● **Exercise objective**: From the entries below, please output exactly the lines starting at the one containing "all .jmp files" and ending at the one containing "## ❓ What is Python?", both included.

● **Given records**:
*** Block opens ***

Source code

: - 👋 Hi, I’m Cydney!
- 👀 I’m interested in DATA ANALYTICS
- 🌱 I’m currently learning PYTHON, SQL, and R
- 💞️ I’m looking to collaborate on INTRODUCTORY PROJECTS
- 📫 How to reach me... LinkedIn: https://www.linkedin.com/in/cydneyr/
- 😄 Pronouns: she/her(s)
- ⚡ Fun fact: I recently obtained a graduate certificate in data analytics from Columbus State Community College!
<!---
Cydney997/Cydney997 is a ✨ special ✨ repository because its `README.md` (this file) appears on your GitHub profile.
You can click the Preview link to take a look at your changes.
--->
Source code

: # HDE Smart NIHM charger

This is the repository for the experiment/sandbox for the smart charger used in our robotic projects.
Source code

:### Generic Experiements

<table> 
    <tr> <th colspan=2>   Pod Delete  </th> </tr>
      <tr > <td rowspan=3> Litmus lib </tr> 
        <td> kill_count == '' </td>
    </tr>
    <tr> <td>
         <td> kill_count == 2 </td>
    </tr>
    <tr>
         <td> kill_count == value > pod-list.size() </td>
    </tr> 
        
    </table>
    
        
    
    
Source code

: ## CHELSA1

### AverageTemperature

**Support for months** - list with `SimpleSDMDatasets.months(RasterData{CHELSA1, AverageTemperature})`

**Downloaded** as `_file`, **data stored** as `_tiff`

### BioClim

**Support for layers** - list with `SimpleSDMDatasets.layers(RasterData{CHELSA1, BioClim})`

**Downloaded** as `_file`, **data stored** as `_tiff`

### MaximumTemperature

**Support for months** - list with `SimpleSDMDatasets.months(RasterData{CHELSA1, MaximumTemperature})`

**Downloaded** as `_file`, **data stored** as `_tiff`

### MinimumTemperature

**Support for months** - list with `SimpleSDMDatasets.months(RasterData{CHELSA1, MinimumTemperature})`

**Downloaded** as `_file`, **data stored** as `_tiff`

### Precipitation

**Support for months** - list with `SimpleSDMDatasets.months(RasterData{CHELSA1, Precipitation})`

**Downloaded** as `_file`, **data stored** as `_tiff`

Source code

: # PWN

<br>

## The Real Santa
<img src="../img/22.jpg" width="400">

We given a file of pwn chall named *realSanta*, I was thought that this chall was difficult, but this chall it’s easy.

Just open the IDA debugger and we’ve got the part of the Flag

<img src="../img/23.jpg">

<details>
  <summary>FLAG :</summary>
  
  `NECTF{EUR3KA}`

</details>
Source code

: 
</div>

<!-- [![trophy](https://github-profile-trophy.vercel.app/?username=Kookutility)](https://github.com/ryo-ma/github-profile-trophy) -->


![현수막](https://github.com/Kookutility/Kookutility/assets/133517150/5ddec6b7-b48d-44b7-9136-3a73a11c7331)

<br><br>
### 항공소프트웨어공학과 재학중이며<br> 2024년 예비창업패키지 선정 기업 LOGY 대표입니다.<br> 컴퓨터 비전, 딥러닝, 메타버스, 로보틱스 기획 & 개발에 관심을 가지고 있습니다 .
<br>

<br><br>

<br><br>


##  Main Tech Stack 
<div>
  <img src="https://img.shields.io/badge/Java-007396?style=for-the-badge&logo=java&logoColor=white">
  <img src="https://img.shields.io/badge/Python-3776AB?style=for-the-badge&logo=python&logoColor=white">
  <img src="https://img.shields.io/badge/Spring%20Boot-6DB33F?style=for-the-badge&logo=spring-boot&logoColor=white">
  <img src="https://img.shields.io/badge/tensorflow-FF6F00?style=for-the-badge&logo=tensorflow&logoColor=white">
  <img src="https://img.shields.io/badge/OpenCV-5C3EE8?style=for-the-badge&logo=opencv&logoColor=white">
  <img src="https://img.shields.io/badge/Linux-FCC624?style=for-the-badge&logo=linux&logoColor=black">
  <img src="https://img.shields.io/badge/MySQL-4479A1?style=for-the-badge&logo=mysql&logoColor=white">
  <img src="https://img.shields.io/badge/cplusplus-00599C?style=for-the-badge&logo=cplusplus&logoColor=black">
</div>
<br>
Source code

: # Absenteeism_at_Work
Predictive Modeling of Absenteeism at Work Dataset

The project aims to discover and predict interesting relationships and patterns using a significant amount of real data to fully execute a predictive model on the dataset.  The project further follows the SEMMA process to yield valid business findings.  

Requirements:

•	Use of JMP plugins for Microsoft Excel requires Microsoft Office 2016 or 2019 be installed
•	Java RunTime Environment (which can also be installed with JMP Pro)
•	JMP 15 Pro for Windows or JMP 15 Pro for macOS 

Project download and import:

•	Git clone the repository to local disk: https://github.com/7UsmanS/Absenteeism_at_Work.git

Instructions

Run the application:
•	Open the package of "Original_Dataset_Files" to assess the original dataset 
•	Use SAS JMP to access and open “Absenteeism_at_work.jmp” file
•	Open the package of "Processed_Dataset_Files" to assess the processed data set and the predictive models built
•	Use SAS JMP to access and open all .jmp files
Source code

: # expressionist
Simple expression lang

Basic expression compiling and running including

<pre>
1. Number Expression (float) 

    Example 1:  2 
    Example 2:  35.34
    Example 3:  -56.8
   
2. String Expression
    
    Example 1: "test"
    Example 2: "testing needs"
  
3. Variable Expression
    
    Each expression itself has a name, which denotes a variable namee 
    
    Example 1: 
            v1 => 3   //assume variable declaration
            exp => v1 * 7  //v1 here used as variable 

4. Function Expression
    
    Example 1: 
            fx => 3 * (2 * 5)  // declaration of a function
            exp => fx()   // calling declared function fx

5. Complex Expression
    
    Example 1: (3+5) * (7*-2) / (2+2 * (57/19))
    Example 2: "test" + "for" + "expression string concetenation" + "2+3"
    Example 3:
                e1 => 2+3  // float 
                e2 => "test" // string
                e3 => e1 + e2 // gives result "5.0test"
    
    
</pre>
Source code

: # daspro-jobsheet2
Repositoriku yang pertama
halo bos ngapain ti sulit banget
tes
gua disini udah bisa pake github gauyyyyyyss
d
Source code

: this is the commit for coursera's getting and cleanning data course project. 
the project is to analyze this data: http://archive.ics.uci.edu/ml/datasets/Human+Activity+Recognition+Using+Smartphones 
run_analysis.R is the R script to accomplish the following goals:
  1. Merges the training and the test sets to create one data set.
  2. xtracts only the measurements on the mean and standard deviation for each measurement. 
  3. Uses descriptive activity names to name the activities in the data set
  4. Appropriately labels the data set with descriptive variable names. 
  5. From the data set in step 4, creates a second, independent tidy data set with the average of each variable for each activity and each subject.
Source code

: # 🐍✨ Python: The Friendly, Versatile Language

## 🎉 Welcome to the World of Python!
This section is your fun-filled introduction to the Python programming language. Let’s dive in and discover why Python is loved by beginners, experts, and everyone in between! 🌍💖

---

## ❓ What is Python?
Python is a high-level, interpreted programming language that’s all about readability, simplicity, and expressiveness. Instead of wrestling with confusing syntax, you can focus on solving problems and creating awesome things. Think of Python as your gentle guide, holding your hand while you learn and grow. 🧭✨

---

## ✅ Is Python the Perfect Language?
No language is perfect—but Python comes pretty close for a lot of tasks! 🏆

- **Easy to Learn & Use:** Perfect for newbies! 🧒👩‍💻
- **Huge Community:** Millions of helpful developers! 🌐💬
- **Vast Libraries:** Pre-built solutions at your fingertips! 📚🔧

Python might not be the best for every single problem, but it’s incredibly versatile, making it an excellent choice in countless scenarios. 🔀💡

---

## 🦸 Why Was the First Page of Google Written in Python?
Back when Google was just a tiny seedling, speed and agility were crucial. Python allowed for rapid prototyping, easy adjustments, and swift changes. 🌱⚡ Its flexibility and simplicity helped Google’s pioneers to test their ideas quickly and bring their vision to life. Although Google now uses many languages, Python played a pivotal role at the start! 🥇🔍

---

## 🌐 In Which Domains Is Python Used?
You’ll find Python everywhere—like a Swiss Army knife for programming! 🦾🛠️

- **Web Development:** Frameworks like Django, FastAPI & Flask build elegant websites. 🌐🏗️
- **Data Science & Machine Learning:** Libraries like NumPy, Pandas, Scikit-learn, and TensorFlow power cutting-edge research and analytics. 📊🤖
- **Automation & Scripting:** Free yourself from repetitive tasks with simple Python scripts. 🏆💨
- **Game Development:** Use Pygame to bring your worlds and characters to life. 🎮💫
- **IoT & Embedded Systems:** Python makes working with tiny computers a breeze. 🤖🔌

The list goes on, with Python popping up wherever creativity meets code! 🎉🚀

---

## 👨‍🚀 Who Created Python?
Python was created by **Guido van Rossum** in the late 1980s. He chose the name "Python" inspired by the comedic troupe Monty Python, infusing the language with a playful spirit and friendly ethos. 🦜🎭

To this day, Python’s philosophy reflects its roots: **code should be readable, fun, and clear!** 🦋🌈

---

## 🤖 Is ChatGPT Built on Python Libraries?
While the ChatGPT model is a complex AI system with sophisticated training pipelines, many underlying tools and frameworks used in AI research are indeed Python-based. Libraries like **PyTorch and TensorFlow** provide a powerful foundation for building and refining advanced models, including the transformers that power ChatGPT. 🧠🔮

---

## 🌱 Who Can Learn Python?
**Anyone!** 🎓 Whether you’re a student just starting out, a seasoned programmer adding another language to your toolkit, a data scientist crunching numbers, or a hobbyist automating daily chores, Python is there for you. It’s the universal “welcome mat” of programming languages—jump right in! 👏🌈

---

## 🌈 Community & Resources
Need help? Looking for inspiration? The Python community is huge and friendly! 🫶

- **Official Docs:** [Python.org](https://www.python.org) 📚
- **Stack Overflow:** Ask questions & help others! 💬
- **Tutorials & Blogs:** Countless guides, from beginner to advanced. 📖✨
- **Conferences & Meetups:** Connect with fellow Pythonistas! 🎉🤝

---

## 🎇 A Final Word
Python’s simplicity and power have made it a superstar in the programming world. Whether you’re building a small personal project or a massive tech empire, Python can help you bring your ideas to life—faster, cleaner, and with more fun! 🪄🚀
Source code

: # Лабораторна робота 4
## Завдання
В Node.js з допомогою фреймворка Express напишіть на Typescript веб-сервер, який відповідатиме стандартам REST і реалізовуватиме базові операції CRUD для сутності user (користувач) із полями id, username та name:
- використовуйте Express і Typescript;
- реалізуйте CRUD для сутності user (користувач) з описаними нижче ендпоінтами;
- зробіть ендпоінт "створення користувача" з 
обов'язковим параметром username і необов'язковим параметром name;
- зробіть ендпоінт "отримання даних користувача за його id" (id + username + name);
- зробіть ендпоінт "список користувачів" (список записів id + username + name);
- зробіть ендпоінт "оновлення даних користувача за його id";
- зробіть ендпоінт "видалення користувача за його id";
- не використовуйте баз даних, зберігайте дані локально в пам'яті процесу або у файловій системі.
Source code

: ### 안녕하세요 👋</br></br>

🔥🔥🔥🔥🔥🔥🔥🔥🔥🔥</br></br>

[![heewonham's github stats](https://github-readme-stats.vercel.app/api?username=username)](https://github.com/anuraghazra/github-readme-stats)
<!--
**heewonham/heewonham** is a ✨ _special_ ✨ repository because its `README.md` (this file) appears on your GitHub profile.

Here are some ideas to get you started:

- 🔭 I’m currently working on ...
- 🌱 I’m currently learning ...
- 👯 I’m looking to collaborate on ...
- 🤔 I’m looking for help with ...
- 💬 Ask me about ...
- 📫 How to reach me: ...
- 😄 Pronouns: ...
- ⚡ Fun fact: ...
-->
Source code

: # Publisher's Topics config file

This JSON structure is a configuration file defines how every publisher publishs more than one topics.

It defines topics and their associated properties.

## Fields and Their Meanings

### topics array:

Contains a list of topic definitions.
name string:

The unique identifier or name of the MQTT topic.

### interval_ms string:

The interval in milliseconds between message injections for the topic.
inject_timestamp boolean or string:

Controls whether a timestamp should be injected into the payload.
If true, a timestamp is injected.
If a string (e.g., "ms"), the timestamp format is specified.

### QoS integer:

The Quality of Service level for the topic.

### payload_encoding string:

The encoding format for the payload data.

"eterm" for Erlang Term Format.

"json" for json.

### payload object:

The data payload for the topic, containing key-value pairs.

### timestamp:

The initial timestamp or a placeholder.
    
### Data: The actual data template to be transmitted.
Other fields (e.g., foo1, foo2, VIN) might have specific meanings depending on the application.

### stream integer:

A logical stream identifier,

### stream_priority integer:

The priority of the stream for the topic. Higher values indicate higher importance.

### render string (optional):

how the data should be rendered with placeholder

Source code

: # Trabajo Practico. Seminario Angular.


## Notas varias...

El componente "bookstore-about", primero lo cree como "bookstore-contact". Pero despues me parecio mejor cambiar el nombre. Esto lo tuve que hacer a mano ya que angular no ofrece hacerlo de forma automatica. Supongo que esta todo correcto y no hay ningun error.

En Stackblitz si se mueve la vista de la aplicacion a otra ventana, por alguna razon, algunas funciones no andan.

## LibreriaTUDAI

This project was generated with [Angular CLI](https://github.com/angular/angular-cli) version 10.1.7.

*** Block closes ***

● **Answer area**:
•	Use SAS JMP to access and open all .jmp files
Source code

: # expressionist
Simple expression lang

Basic expression compiling and running including

<pre>
1. Number Expression (float) 

    Example 1:  2 
    Example 2:  35.34
    Example 3:  -56.8
   
2. String Expression
    
    Example 1: "test"
    Example 2: "testing needs"
  
3. Variable Expression
    
    Each expression itself has a name, which denotes a variable namee 
    
    Example 1: 
            v1 => 3   //assume variable declaration
            exp => v1 * 7  //v1 here used as variable 

4. Function Expression
    
    Example 1: 
            fx => 3 * (2 * 5)  // declaration of a function
            exp => fx()   // calling declared function fx

5. Complex Expression
    
    Example 1: (3+5) * (7*-2) / (2+2 * (57/19))
    Example 2: "test" + "for" + "expression string concetenation" + "2+3"
    Example 3:
                e1 => 2+3  // float 
                e2 => "test" // string
                e3 => e1 + e2 // gives result "5.0test"
    
    
</pre>
Source code

: # daspro-jobsheet2
Repositoriku yang pertama
halo bos ngapain ti sulit banget
tes
gua disini udah bisa pake github gauyyyyyyss
d
Source code

: this is the commit for coursera's getting and cleanning data course project. 
the project is to analyze this data: http://archive.ics.uci.edu/ml/datasets/Human+Activity+Recognition+Using+Smartphones 
run_analysis.R is the R script to accomplish the following goals:
  1. Merges the training and the test sets to create one data set.
  2. xtracts only the measurements on the mean and standard deviation for each measurement. 
  3. Uses descriptive activity names to name the activities in the data set
  4. Appropriately labels the data set with descriptive variable names. 
  5. From the data set in step 4, creates a second, independent tidy data set with the average of each variable for each activity and each subject.
Source code

: # 🐍✨ Python: The Friendly, Versatile Language

## 🎉 Welcome to the World of Python!
This section is your fun-filled introduction to the Python programming language. Let’s dive in and discover why Python is loved by beginners, experts, and everyone in between! 🌍💖

---

## ❓ What is Python?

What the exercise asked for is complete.